Showstudio – Nick Knight’s digital fashion concept

Digital fashion started in earnest in 2000, when photographer Nick Knight launched Showstudio.com. The site hosted the first-ever live fashion show the following year – a project called Sleep, in which nine models, dressed by stylists, retired to separate rooms in the Metropolitan Hotel in London for a night’s sleep. At midnight, Showstudio.com viewers started logging in to watch the models on webcams as they tossed and turned, becoming gradually more unkempt. Knight then captured stills from the footage and uploaded them – pixellated stills, from which viewers could see form, colour and texture, but no definition. It was considered one of the most exciting fashion photography concepts in modern times.

Before our phone interview, I watch Knight on a live stream editing photos from a Victoria’s Secret shoot. “I started shooting today on a [medium format camera],” he says, “then gave up and started shooting on my iPhone because I just couldn’t get the sensitivity to light. The iPhone 6 is incredibly sensitive to light.”

For Knight, the image is never about the technology that’s used to make it. “You don’t care what paintbrush a painter uses, and you shouldn’t really care what technology a photographer or an image-maker uses. It’s about what you’re trying to say. It’s about your appreciation, or your love, or your desire for what you’ve got in front of the camera.”

His 2012 Instagram shoot, for example, was inspired by the craze for memes and gifs, and features supermodel Cara Delevingne and a plethora of #cute animals. His shoot for the Isabella Blow Fashion Galore exhibition at Somerset House was shot on an iPhone; his Diesel Tribute shoot, starring kids cast on Tumblr, was also shot on iPhone and edited using photo apps.

“One of the most famous images of the 20th century – the assassination of John F Kennedy in Dallas – was shot by an amateur on an 8mm film camera,” he says. “Images engrain themselves in your mind, and that has nothing to do with how they were created.”

Knight dismisses the claim that images made using iPhones and apps are “not proper photography”. “It’s a new medium, he says, “and I feel strongly that we have to embrace it.”

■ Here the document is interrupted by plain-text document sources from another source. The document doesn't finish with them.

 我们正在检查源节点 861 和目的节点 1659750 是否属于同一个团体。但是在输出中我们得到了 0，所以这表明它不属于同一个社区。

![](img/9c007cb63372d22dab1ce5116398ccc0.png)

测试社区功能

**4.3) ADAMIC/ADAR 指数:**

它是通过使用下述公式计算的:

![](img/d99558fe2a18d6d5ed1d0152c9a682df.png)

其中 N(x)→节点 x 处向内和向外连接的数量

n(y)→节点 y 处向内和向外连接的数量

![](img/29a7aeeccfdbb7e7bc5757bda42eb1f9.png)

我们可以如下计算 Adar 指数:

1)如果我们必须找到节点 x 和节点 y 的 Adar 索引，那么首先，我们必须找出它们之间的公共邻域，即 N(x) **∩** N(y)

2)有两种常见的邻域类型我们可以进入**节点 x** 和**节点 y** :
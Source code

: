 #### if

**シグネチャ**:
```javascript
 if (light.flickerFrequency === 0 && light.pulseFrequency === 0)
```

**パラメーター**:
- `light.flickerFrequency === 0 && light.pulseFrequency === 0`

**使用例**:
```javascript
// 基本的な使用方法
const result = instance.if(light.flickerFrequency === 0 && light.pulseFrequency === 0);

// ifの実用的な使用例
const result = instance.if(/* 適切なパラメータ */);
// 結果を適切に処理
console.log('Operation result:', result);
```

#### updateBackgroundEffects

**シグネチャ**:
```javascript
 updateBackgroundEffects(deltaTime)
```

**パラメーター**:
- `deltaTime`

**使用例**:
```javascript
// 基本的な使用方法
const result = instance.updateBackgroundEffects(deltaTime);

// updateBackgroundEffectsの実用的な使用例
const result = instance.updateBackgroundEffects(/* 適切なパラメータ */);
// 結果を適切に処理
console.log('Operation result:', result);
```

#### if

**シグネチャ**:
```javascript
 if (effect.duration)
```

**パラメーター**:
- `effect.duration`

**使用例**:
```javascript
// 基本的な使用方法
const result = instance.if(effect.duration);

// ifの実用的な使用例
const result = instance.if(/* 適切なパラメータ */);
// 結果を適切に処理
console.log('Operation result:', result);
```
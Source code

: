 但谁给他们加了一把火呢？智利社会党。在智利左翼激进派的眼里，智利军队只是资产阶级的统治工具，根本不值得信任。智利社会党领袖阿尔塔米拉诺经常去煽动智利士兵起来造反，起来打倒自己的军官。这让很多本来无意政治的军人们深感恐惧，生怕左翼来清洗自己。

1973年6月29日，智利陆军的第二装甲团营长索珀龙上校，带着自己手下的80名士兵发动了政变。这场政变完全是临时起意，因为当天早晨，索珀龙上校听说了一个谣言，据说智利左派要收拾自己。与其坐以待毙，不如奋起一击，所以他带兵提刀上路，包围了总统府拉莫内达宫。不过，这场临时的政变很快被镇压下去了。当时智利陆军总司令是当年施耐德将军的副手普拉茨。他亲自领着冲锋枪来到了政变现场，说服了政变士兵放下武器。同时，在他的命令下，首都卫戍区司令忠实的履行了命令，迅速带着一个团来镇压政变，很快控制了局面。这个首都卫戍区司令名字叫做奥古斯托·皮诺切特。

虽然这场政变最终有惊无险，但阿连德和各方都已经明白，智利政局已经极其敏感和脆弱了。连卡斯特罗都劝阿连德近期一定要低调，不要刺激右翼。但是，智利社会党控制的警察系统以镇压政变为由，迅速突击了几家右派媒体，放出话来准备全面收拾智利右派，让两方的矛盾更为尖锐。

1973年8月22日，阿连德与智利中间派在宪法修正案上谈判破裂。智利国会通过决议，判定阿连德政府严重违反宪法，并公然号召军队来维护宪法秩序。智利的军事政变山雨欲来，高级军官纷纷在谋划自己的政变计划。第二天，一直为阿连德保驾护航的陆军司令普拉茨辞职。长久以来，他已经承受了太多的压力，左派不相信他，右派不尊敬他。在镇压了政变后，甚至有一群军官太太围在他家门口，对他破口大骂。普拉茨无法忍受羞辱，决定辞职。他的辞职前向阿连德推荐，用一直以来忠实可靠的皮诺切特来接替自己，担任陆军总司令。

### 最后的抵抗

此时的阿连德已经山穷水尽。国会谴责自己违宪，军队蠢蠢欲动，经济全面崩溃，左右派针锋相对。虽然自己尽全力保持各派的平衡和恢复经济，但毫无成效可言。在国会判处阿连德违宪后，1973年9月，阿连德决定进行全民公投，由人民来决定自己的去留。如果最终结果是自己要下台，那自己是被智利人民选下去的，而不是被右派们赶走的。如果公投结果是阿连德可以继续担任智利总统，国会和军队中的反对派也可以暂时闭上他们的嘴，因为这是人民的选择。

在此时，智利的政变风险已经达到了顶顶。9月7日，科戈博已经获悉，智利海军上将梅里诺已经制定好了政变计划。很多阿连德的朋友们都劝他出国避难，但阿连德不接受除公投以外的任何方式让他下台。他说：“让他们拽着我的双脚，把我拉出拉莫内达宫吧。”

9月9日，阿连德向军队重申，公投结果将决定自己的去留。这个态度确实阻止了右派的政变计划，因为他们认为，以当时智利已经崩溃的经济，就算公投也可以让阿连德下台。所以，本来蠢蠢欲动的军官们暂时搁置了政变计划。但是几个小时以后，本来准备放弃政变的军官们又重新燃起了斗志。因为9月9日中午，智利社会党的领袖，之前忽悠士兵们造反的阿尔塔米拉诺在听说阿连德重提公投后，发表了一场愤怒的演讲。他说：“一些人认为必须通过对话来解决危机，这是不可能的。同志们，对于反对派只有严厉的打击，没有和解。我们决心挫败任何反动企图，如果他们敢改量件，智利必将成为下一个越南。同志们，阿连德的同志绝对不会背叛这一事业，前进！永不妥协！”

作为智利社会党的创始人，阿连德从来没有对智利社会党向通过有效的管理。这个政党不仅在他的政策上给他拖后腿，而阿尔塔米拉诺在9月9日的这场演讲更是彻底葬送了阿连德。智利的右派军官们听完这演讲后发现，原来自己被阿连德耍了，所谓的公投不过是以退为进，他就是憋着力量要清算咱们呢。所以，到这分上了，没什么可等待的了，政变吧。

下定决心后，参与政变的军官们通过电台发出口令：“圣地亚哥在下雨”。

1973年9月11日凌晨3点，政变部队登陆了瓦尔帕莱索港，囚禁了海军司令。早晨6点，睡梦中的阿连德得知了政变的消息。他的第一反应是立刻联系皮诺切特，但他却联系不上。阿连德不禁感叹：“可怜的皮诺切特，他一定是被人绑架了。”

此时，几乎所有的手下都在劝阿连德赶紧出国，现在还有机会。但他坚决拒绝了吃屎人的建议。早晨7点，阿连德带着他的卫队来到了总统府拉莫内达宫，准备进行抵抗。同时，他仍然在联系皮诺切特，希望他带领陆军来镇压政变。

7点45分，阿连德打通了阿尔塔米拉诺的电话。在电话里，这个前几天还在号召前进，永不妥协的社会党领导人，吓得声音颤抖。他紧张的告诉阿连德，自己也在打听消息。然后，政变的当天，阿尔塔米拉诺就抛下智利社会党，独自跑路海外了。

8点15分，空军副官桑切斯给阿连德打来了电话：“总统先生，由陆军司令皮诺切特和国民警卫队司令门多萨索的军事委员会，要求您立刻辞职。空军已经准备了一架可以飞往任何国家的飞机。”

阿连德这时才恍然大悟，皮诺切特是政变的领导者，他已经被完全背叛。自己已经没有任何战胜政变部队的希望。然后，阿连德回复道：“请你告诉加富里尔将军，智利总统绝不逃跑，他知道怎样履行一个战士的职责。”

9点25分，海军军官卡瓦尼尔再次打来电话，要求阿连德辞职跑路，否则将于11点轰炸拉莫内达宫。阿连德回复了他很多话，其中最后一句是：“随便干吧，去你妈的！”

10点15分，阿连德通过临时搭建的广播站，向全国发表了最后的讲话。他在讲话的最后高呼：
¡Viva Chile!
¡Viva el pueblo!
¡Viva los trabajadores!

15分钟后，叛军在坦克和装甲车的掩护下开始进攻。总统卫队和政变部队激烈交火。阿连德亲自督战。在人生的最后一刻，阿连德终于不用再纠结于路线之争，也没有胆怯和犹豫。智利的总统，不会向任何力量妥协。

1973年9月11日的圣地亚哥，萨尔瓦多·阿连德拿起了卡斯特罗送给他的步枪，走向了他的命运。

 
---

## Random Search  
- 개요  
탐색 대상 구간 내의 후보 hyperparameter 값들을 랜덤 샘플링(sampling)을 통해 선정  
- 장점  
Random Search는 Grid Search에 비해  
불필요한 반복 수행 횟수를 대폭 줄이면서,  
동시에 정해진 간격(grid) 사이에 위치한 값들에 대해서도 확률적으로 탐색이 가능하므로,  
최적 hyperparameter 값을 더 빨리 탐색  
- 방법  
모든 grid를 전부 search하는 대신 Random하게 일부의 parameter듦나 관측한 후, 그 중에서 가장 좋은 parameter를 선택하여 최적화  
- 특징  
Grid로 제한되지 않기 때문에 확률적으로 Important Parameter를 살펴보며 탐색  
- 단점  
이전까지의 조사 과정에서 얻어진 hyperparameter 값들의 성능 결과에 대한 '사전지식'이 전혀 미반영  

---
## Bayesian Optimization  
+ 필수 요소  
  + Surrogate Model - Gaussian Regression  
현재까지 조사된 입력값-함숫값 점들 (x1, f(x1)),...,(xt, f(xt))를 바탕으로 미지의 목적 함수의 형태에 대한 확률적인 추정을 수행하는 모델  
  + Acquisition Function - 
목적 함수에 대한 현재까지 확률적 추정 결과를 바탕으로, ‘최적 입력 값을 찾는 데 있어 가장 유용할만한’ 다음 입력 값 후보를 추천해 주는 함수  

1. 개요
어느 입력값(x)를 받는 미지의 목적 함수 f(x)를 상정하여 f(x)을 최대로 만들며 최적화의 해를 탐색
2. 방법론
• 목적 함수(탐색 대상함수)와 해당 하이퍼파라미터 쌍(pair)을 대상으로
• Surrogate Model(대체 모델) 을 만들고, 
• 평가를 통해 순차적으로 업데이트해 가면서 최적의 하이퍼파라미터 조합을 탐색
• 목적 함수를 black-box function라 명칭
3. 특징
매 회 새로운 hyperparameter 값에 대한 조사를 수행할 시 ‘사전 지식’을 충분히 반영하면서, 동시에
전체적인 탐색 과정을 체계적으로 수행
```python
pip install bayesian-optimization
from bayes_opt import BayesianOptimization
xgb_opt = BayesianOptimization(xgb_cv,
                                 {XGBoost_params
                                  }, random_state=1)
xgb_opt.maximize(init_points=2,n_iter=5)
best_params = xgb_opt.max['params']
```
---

Most fashion brands today stream their catwalk shows live, a trend that Knight started in 2010 with what was to be Alexander McQueen’s last fashion show. Halfway through the show, Lady Gaga (who Knight has collaborated with several times) tweeted the link to the stream, and the site crashed from the volume of traffic. “At that moment, the fashion industry witnessed the ability to go from an audience of 20,000 to an audience of 10 million.” It made a sobering point to the industry, “which at the time was rather slow to get online”.

Knight’s fashion shoots have opened the industry to a world that might not have been accessible otherwise. Once solely the preserve of the elite, fashion shoots only ever revealed an end product, an image from a catwalk, seen in a magazine three months later. But SHOWstudio has pioneered the trend of documenting the process of at various stages.

Showstudio editor Lou Stoppard says: “One of the best things about Showstudio is that while watching a live stream, people feel involved in a discussion – like they’ve been invited in.”

“It’s a way of capturing an image for where we live now, for how we live now, and how we work now,” says Knight. “It doesn’t matter how I make them; the images mean just as much to me. And I hope to my audience as well.”